In the premodern world, “everyone had his circle of affection: every relationship could be seen as a love-relationship.” That is because everything was personal; impersonal exchange was beyond the scope of everyday life. Social relations had not yet been depersonalized. However miserable life was then, “a man usually lived and worked within the family, the circle of affection, released enough dissatisfaction to account for all the restlessness which has marked the progress of the industrial world.”
Hence the recent efforts to bring affect back into the production world. What may be happening now is that these relations (now carried out with brands and institutions) are being repersonalized. Laslett asks, “Who could love the name of a limited company or of a government department as an apprentice could love his superbly satisfactory father-figure master, even if he were a bully and a beater, a usurer and a hypocrite?” Well, that is what branding and affective labor is all about today.

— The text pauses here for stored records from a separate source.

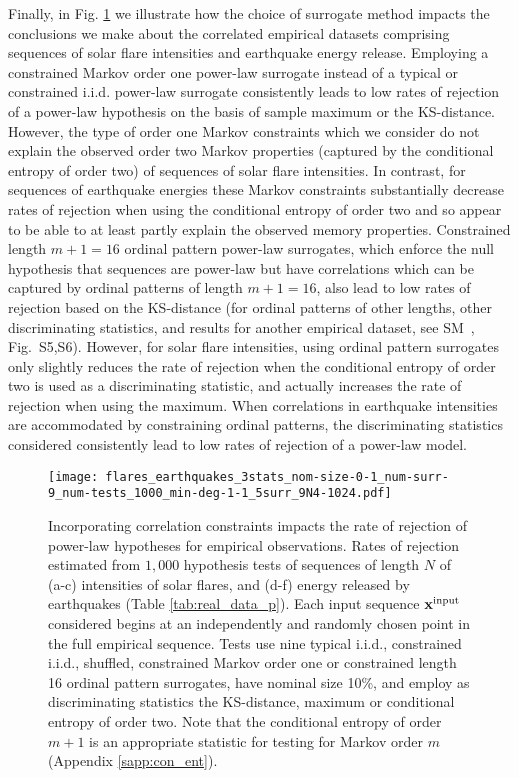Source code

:\documentclass[%
prx,
reprint,
superscriptaddress,
nofootinbib,
 amsmath,amssymb,
 aps,
floatfix,
]{revtex4-2}
\newcommand{\xin}{{{\bf x}^{\text{input}}}}
\begin{document}
Finally, in Fig. \ref{fig:real_corr} we illustrate how the choice of surrogate method impacts the conclusions we make about the correlated empirical datasets comprising sequences of solar flare intensities and earthquake energy release. Employing a constrained Markov order one power-law surrogate instead of a typical or constrained i.i.d. power-law surrogate consistently leads to low rates of rejection of a power-law hypothesis on the basis of sample maximum or the KS-distance. However, the type of order one Markov constraints which we consider do not explain the observed order two Markov properties (captured by the conditional entropy of order two) of sequences of solar flare intensities. In contrast, for sequences of earthquake energies these Markov constraints substantially decrease rates of rejection when using the conditional entropy of order two and so appear to be able to at least partly explain the observed memory properties. Constrained length $m + 1 = 16$ ordinal pattern power-law surrogates, which enforce the null hypothesis that sequences are power-law but have correlations which can be captured by ordinal patterns of length $m + 1 = 16$, also lead to low rates of rejection based on the KS-distance (for ordinal patterns of other lengths, other discriminating statistics, and results for another empirical dataset, see SM~\cite{supplemental}, {Fig.~S5,S6}). However, for solar flare intensities, using ordinal pattern surrogates only slightly reduces the rate of rejection when the conditional entropy of order two is used as a discriminating statistic, and actually increases the rate of rejection when using the maximum. When correlations in earthquake intensities are accommodated by constraining ordinal patterns, the discriminating statistics considered consistently lead to low rates of rejection of a power-law model.

\begin{figure}[htbp]
\texttt{[image: flares\_earthquakes\_3stats\_nom-size-0-1\_num-surr-9\_num-tests\_1000\_min-deg-1-1\_5surr\_9N4-1024.pdf]}
\caption{Incorporating correlation constraints impacts the rate of rejection of power-law hypotheses for empirical observations. Rates of rejection estimated from $1,000$ hypothesis tests of sequences of length $N$ of (a-c) intensities of solar flares, and (d-f) energy released by earthquakes (Table \ref{tab:real_data_p}). Each input sequence $\xin$ considered begins at an independently and randomly chosen point in the full empirical sequence. Tests use nine typical i.i.d., constrained i.i.d., shuffled, constrained Markov order one or constrained length 16 ordinal pattern surrogates, have nominal size 10\%, and employ as discriminating statistics the KS-distance, maximum or conditional entropy of order two. Note that the conditional entropy of order $m + 1$ is an appropriate statistic for testing for Markov order $m$ (Appendix \ref{sapp:con_ent}).
}
\label{fig:real_corr}
\end{figure}
\end{document}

A capitalistic effort to reinscribe the semblance of love into the relations of production and consumption in the social factory, using realtime communications, etc., to shrink the world back to the village size (a la McLuhan’s idea about the global village).
Laslett turns a nice phrase when, in discussing the aristocracy, notes that historians will have to “show an imaginative sensitivity to all those subtle influences which enable a minority to live for all the rest.” I tend to call those “subtle influences” ideology, others hegemony. The point is to be aware of the irrational ways in which privilege gets naturalized, perpetuated — how institutions and material culture conspire to accomplish the task.
The book, in the detail it provides about servants in preindustrial England, made me wonder about the novelty of our service economy, or if that also is a kind of return. “In 1901 personal domestic service was the major occupationof all the employed women in the country…. By 1951 the female domestic servant had practically disappeared.” Service as it is conceived in our economy is something quite different, with a different set of entitlements being deployed to claim the right to require others to serve them. Rather than landed gentry and the dispossessed, there are media corporations poaching the creative self-fashioning work of the masses trying to differentiate themselves.